Chris, thanks for the welcome -- I hope you're right and they start offering deals for the 721 for you guys. If they had released the 721 sooner and maybe offered some deals by now, I might not have switched. I had the superstations, too, when I had Dish, and while I miss them, I'll get by.


----------



## Karl Foster (Mar 23, 2002)

Here is how I compare apples to apples (sort of):

Purchase price of UltimateTV unit: $39.99 from Orbitsat in February 2002 - they may or may not offer this again.

120GB HD, $123.00

So the UTV cost me $162.99

With the UTV fee of $10 per month, it will take 38 months to equal the price of a 721. 

While TC+ falls in the middle of AT100 and AT150, it is more than adequate for my family. 

So while the programming package may be a different (not necessarily better or worse) price, my price for my dual-tuner PVR (and anyone who gets a smokin' deal for a UTV) is well below that of a 721. I suspect in 38 months, there will be something new that I will want to buy that will make my UTV obsolete. YMMV. Have a good holiday weekend.


----------



## Guest (Jul 5, 2002)

This is why I switched to D*

I got 2 Dtivo's plus switch + install $99.00, then got a UTV for $79 and can't be happier. 

Like you I compared the TC+ with the TOP150, I also get PBSKids which was a must in my house, saving me $7 a month. I saw the differences as the addition "Mono" music channels. However I enjoy D* music channels much better. I still miss Dish's channel line up, can't stand how D* arranges their channels. 

The number one thing is Dual tuners and Season passes! My wife is so happy now, she hated always missing a recording cause the DP recorded by Date/Time and not shows.

You can't go wrong with the UTV - in 5 months not one problem! No missed recordings....nothing. Its a Turbo driven DP that works


----------



## Neil Derryberry (Mar 23, 2002)

I too switched to D* via the orbitsat deal on 2 sony w60's... I love that box! I hated to switch, though, because I really liked E*'s overall solution. Maybe in a few years those W60's will be 721's due to the merger.... who knows...


----------



## Karl Foster (Mar 23, 2002)

I was just on Orbitsat's website and they currently have a RCA UTV w/dish for 0.00 after rebate. 

The 721 does seem like a good box. The only thing they need to change (IMHO) is the date/time recording and move to a program recording with an auto-record or season pass setup.


----------



## markh (Mar 24, 2002)

Since AT150 and TC+ got mentioned, the biggest bonus for ME for 150 over TC+ is the premiums that get thrown in with 150. TMC-W, TMCX-W, Encore-W, and the Encore Theme Pack make 150 my choice. Of course YMMV.

I hope the 721 works so great that they have to give 508s away.
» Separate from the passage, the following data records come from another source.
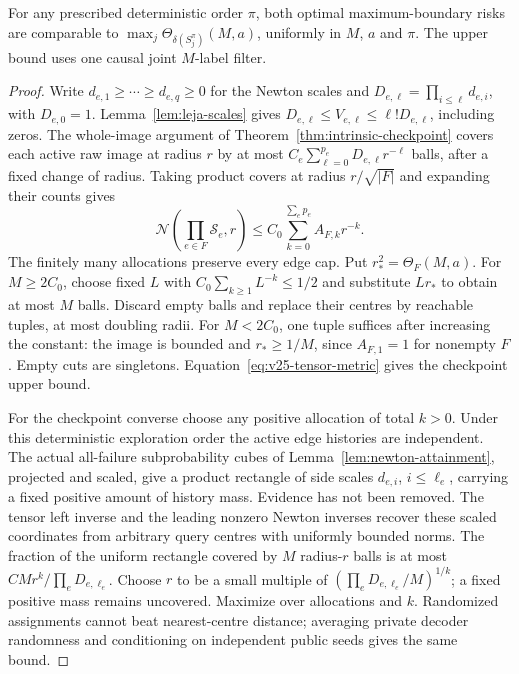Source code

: \begin{proposition}\label{prop:v25-fixed-order}
For any prescribed deterministic order $\pi$, both optimal
maximum-boundary risks are comparable to
$\max_j\Theta_{\delta(S_j^\pi)}(M,a)$, uniformly in $M$, $a$ and
$\pi$. The upper bound uses one causal joint $M$-label filter.
\end{proposition}
\begin{proof}
Write $d_{e,1}\ge\cdots\ge d_{e,q}\ge0$ for the Newton scales and
$D_{e,\ell}=\prod_{i\le\ell}d_{e,i}$, with $D_{e,0}=1$.
Lemma~\ref{lem:leja-scales} gives
$D_{e,\ell}\le V_{e,\ell}\le\ell!D_{e,\ell}$, including zeros.
The whole-image argument of Theorem~\ref{thm:intrinsic-checkpoint}
covers each active raw image at radius $r$ by at most
$C_e\sum_{\ell=0}^{p_e}D_{e,\ell}r^{-\ell}$ balls, after a fixed
change of radius. Taking product covers at radius $r/\sqrt{|F|}$
and expanding their counts gives
\begin{equation}\label{eq:v25-product-cover}
 \mathcal N\left(\prod_{e\in F}\mathcal S_e,r\right)
      \le C_0\sum_{k=0}^{\sum_ep_e} A_{F,k}r^{-k}.
\end{equation}
The finitely many allocations preserve every edge cap. Put
$r_*^2=\Theta_F(M,a)$. For $M\ge2C_0$, choose fixed $L$ with
$C_0\sum_{k\ge1}L^{-k}\le1/2$ and substitute $Lr_*$ to obtain at
most $M$ balls. Discard empty balls and replace their centres by
reachable tuples, at most doubling radii. For $M<2C_0$, one tuple
suffices after increasing the constant: the image is bounded and
$r_*\ge1/M$, since $A_{F,1}=1$ for nonempty $F$. Empty cuts are
singletons. Equation~\eqref{eq:v25-tensor-metric} gives the checkpoint
upper bound.

For the checkpoint converse choose any positive allocation of total
$k>0$. Under this deterministic exploration order the active edge
histories are independent. The actual all-failure subprobability cubes
of Lemma~\ref{lem:newton-attainment}, projected and scaled, give a
product rectangle of side scales $d_{e,i}$, $i\le\ell_e$, carrying a
fixed positive amount of history mass. Evidence has not been removed.
The tensor left inverse and the leading nonzero Newton inverses recover
these scaled coordinates from arbitrary query centres with uniformly
bounded norms. The fraction of the uniform rectangle covered by $M$
radius-$r$ balls is at most $CMr^k/\prod_eD_{e,\ell_e}$. Choose $r$
to be a small multiple of
$(\prod_eD_{e,\ell_e}/M)^{1/k}$; a fixed positive mass remains
uncovered. Maximize over allocations and $k$. Randomized assignments
cannot beat nearest-centre distance; averaging private decoder
randomness and conditioning on independent public seeds gives the same
bound.


\end{proof}
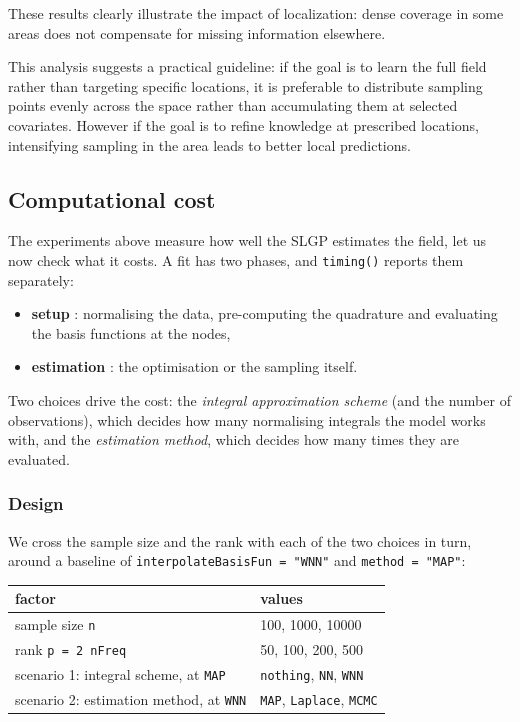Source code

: \documentclass[
]{article}
\newcounter{none} %
\providecommand{\tightlist}{%
  \setlength{\itemsep}{0pt}\setlength{\parskip}{0pt}}
\begin{document}
These results clearly illustrate the impact of localization: dense coverage in some areas does not compensate for missing information elsewhere.

This analysis suggests a practical guideline: if the goal is to learn the full field rather than targeting specific locations, it is preferable to distribute sampling points evenly across the space rather than accumulating them at selected covariates.
However if the goal is to refine knowledge at prescribed locations, intensifying sampling in the area leads to better local predictions.

\subsection{Computational cost}\label{computational-cost}

The experiments above measure how well the SLGP estimates the field, let us now check what it costs. A fit has two phases, and \texttt{timing()} reports them separately:

\begin{itemize}
\tightlist
\item
  \textbf{setup} : normalising the data, pre-computing the quadrature and evaluating the basis functions at the nodes,
\item
  \textbf{estimation} : the optimisation or the sampling itself.
\end{itemize}

Two choices drive the cost: the \emph{integral approximation scheme} (and the number of observations), which decides how many normalising integrals the model works with, and the \emph{estimation method}, which decides how many times they are evaluated.

\subsubsection{Design}\label{design}

We cross the sample size and the rank with each of the two choices in turn,
around a baseline of \texttt{interpolateBasisFun\ =\ "WNN"} and \texttt{method\ =\ "MAP"}:

{\def\LTcaptype{none} %
\begin{longtable}[]{@{}ll@{}}
\toprule\noalign{}
factor & values \\
\midrule\noalign{}
\endhead
\bottomrule\noalign{}
\endlastfoot
sample size \texttt{n} & 100, 1000, 10000 \\
rank \texttt{p\ =\ 2\ nFreq} & 50, 100, 200, 500 \\
scenario 1: integral scheme, at \texttt{MAP} & \texttt{nothing}, \texttt{NN}, \texttt{WNN} \\
scenario 2: estimation method, at \texttt{WNN} & \texttt{MAP}, \texttt{Laplace}, \texttt{MCMC} \\
\end{longtable}
}
\end{document}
I'll take one if that happens.


----------



## SParker (Apr 27, 2002)

hey guys which premiums channels on DISH have DD? By the way I am really excited to get my 721.


----------



## gowilk (Jul 3, 2002)

UPDATE --- decision made ...

3 sony w-60's installed w/multiswitch - $520
... a guy down the street has a dish system already and wanted to upgrade to PVR so I sold him my clean 501 for $200 so current total out of pocket cost is $320 and i now have 3 pvr's and i'll upgrade one of em to 120 gb hd (a la the 721) for about $100 bucks (i'm in the computer business) and i have still have 2 dish's, and a receiver to sell on ebay.

$300 bucks is better than $700 bucks ... think about that comment Charlie.


----------



## Scott Greczkowski (Mar 21, 2002)

Thats cool, I was thinking of Switching to DirecTV a few months ago, if I did I would have made about $300 in the deal. But my wife hates change and told me not to cancel my 721 order.

The rest they say is History.


----------



## SParker (Apr 27, 2002)

I bet your glad you listened to the little lady now aren't you 



> _Originally posted by Scott Greczkowski _
> *Thats cool, I was thinking of Switching to DirecTV a few months ago, if I did I would have made about $300 in the deal. But my wife hates change and told me not to cancel my 721 order.
> 
> The rest they say is History.  *


----------



## Karl Foster (Mar 23, 2002)

...except Scott still can't PVR his locals...


----------